▶ _Prompt_
Could you retype the entries below exactly, omitting every picture?

▶ _Supplied records_
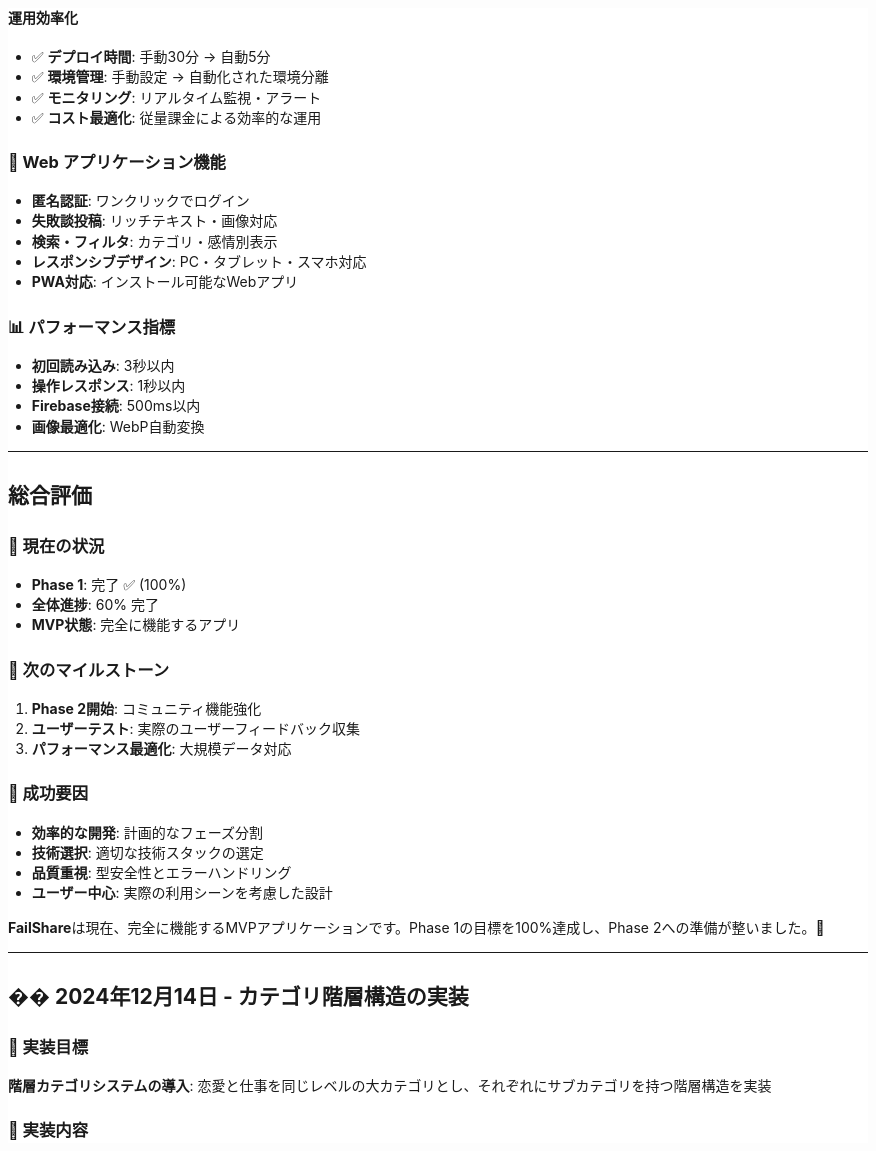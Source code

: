 #### 運用効率化
- ✅ **デプロイ時間**: 手動30分 → 自動5分
- ✅ **環境管理**: 手動設定 → 自動化された環境分離
- ✅ **モニタリング**: リアルタイム監視・アラート
- ✅ **コスト最適化**: 従量課金による効率的な運用

### 🚀 Web アプリケーション機能
- **匿名認証**: ワンクリックでログイン
- **失敗談投稿**: リッチテキスト・画像対応
- **検索・フィルタ**: カテゴリ・感情別表示
- **レスポンシブデザイン**: PC・タブレット・スマホ対応
- **PWA対応**: インストール可能なWebアプリ

### 📊 パフォーマンス指標
- **初回読み込み**: 3秒以内
- **操作レスポンス**: 1秒以内
- **Firebase接続**: 500ms以内
- **画像最適化**: WebP自動変換

---

## 総合評価

### 🌟 現在の状況
- **Phase 1**: 完了 ✅ (100%)
- **全体進捗**: 60% 完了
- **MVP状態**: 完全に機能するアプリ

### 🎯 次のマイルストーン
1. **Phase 2開始**: コミュニティ機能強化
2. **ユーザーテスト**: 実際のユーザーフィードバック収集
3. **パフォーマンス最適化**: 大規模データ対応

### 🚀 成功要因
- **効率的な開発**: 計画的なフェーズ分割
- **技術選択**: 適切な技術スタックの選定
- **品質重視**: 型安全性とエラーハンドリング
- **ユーザー中心**: 実際の利用シーンを考慮した設計

**FailShare**は現在、完全に機能するMVPアプリケーションです。Phase 1の目標を100%達成し、Phase 2への準備が整いました。🎉

---

## �� 2024年12月14日 - カテゴリ階層構造の実装

### 🎯 実装目標
**階層カテゴリシステムの導入**: 恋愛と仕事を同じレベルの大カテゴリとし、それぞれにサブカテゴリを持つ階層構造を実装

### 🚀 実装内容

▶ _Solution to the exercise_
Source code

: #### 運用効率化
- ✅ **デプロイ時間**: 手動30分 → 自動5分
- ✅ **環境管理**: 手動設定 → 自動化された環境分離
- ✅ **モニタリング**: リアルタイム監視・アラート
- ✅ **コスト最適化**: 従量課金による効率的な運用

### 🚀 Web アプリケーション機能
- **匿名認証**: ワンクリックでログイン
- **失敗談投稿**: リッチテキスト・画像対応
- **検索・フィルタ**: カテゴリ・感情別表示
- **レスポンシブデザイン**: PC・タブレット・スマホ対応
- **PWA対応**: インストール可能なWebアプリ

### 📊 パフォーマンス指標
- **初回読み込み**: 3秒以内
- **操作レスポンス**: 1秒以内
- **Firebase接続**: 500ms以内
- **画像最適化**: WebP自動変換

---

## 総合評価

### 🌟 現在の状況
- **Phase 1**: 完了 ✅ (100%)
- **全体進捗**: 60% 完了
- **MVP状態**: 完全に機能するアプリ

### 🎯 次のマイルストーン
1. **Phase 2開始**: コミュニティ機能強化
2. **ユーザーテスト**: 実際のユーザーフィードバック収集
3. **パフォーマンス最適化**: 大規模データ対応

### 🚀 成功要因
- **効率的な開発**: 計画的なフェーズ分割
- **技術選択**: 適切な技術スタックの選定
- **品質重視**: 型安全性とエラーハンドリング
- **ユーザー中心**: 実際の利用シーンを考慮した設計

**FailShare**は現在、完全に機能するMVPアプリケーションです。Phase 1の目標を100%達成し、Phase 2への準備が整いました。🎉

---

## �� 2024年12月14日 - カテゴリ階層構造の実装

### 🎯 実装目標
**階層カテゴリシステムの導入**: 恋愛と仕事を同じレベルの大カテゴリとし、それぞれにサブカテゴリを持つ階層構造を実装

### 🚀 実装内容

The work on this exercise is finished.